Les avenues se mirent à défiler à toute vitesse, le vent sifflant à ses oreilles et rafraichissant son corps transpirant. Dans les rues ne gisaient plus que quelques voitures abandonnées, ponctuées d’individus errants. Une multitude de feuilles de papier volaient en l’air. De lointaines sirènes de police troublaient le silence inhabituel.
Gordon aperçut les premiers arbres de Central Park se dessiner au loin. Soulagé, il accéléra de plus belle. Mais la route était barrée par un cordon de militaires équipés d’armes et de haut-parleurs, qui exhortaient les derniers passants à quitter Manhattan dans les plus brefs délais. EVACUATION GENERALE : DEUX bâtiments ONT ÉTÉ TOUCHÉS. IL EST POSSIBLE QU’IL Y EN AIT D’AUTRES ! DIRIGEZ-VOUS DANS LE CALME EN DIRECTION DE BROOKLYN ET DU QUEENS !
Plusieurs soldats exécutèrent de grands signes pour que Gordon s’arrête.
— Faites demi-tour immédiatement ! rugit l’un d’eux. Un nouvel immeuble risque de tomber. Le quartier est fermé jusqu’à nouvel ordre.
Gordon tenta de parlementer, mais en vain. La mort dans l’âme, il rebroussa chemin. Mais tandis qu’il s’éloignait, il trouva insupportable l’idée d’abandonner si facilement. Il enfourcha son vélo et piqua sur un côté du cordon en ignorant les menaces des militaires. Les soldats levèrent leurs fusils et tirèrent des coups de semonce. Gordon sentit son cœur enserré comme dans un étau. Il prit une grande inspiration et baissa la tête pour passer sous le fil rouge, puis pédala à perdre haleine en direction de Central Park.
Aucun soldat n’avait fait feu sur lui.
Gordon ne croisa plus personne jusqu’à la Huitième Avenue, à l’exclusion des rats ou autres animaux domestiques laissés pour compte. L’endroit était méconnaissable. Le parc encore si vivant la veille semblait désormais mort. Un peu plus loin sur sa gauche s’élevait une butte de gravats de plusieurs étages de haut, hérissée d’armatures métalliques coiffées d’un nuage de poussière sombre. Un groupe de pompiers était occupé à démonter du matériel aux pieds de leur camion. Gordon balaya la scène des yeux en se demandant s’il était au bon endroit, et aperçut le kiosque du vendeur de tee-shirts à l’effigie de John Lennon émerger des décombres.
Son cœur se figea. Il abandonna son vélo et fondit vers les hommes :
— Vous n’avez pas vu une jeune adolescente ?
— On n’a pas retrouvé d’adolescente.
— Elle est peut-être sous les gravats. Quelles sont ses chances de survie là-dessous ?
— La structure de l’immeuble peut permettre la formation de poches d’air, mais je dirais qu’elles sont faibles. J’ai dû faire évacuer un de mes gars à moitié écrasé par une poutre. On a besoin de nous pour un feu à Hell’s Kitchen. Ça a aussi pété par là-bas. On reviendra plus tard.

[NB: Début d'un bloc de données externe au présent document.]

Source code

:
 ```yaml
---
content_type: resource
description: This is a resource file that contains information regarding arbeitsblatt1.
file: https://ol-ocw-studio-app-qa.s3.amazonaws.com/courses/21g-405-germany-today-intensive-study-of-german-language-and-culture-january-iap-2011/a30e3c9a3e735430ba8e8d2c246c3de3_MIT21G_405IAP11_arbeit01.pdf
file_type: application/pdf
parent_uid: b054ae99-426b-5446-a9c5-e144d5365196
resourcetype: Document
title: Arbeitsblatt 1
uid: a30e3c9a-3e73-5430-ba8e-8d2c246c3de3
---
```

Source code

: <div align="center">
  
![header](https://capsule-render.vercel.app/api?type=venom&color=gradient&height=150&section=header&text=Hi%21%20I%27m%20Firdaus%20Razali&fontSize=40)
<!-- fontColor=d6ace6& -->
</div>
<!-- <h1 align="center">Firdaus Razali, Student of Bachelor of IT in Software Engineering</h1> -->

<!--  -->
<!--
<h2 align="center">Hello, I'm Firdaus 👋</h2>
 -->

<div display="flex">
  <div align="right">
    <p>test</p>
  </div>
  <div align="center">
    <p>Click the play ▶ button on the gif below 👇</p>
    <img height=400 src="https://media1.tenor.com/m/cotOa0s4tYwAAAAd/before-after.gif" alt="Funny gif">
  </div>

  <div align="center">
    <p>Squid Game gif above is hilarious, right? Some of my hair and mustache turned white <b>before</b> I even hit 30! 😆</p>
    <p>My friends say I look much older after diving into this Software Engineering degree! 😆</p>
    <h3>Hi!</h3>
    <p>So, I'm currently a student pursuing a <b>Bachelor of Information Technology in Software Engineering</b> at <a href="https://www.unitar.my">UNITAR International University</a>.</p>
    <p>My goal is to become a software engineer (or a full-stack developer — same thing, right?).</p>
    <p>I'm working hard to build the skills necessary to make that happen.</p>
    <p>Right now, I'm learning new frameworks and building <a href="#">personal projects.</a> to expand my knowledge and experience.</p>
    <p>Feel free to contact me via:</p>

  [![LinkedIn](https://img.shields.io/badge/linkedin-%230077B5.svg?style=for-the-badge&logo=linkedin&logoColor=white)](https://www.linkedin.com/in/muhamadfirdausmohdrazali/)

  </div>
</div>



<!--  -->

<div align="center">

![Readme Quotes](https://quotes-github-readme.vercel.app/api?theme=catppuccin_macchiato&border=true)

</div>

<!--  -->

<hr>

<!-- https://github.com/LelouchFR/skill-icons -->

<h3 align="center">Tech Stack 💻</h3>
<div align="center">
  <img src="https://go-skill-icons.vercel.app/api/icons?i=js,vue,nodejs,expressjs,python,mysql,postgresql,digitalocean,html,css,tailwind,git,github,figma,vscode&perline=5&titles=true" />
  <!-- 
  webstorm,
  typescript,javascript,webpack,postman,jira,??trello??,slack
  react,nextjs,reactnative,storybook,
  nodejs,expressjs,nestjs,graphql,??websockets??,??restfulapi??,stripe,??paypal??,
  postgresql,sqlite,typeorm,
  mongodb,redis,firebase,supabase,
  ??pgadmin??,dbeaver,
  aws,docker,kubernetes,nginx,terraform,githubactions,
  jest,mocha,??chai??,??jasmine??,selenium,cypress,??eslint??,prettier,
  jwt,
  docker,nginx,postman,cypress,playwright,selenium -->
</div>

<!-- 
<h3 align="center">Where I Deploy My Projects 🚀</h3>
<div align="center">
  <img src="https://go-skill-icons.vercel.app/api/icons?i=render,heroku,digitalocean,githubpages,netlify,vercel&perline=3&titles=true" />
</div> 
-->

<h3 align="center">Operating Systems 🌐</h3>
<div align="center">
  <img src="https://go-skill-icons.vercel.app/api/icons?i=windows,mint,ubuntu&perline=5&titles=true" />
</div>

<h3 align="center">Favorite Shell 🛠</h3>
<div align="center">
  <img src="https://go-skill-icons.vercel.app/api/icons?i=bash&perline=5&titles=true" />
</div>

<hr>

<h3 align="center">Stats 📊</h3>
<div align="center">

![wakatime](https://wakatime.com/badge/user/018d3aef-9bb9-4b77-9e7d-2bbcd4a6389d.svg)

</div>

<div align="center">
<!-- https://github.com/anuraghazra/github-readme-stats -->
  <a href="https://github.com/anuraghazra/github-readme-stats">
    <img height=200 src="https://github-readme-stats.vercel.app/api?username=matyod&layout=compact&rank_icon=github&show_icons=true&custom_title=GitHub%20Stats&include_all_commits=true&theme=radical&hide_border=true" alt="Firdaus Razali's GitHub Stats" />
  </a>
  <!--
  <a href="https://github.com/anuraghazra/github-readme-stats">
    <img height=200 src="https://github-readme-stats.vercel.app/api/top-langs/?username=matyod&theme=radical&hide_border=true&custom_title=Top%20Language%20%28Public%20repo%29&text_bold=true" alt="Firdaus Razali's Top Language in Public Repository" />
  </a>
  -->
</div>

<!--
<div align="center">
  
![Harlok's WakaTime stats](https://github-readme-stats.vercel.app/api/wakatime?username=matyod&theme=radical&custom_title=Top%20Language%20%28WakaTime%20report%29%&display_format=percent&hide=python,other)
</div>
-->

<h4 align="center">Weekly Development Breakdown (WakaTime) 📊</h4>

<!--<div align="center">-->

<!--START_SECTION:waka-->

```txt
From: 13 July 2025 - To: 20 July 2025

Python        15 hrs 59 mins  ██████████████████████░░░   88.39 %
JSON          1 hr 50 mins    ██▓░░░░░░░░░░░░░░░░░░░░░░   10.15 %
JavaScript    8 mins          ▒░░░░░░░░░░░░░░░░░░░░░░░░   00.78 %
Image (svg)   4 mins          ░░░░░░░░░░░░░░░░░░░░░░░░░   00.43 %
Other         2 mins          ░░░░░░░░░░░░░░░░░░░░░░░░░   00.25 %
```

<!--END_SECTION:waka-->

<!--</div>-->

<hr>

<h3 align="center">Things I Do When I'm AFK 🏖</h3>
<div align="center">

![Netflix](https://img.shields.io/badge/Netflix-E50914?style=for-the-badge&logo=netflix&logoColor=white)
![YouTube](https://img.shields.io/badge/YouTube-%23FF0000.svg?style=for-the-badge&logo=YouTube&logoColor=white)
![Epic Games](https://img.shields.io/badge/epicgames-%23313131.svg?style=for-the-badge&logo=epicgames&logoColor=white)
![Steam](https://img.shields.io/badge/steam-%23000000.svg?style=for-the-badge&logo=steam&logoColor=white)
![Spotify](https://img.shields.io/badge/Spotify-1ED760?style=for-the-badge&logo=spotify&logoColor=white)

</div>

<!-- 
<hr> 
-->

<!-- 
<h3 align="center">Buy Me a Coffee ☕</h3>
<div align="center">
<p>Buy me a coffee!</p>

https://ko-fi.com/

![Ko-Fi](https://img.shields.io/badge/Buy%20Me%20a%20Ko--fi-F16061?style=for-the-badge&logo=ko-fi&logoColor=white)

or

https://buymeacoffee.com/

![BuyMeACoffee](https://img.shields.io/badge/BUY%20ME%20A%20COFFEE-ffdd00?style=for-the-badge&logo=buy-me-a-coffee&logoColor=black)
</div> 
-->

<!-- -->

— Plus tard ? s’insurgea Gordon. Mais puisque je vous dis qu’il y a peut-être une adolescente dans les décombres ! Plus tard, ce sera trop tard !
Le pompier l’observa d’un air navré et lui tendit une feuille de papier froissée :
— Il y a également des enfants à Hell’s Kitchen, remarqua-t-il. On a fait tout ce qu’on a pu ici. Tenez, jetez un œil sur cette liste. Elle contient les noms des rescapés.
Gordon parcourut le document d’une main tremblante.
Nulle part ne figurait le nom de Manea.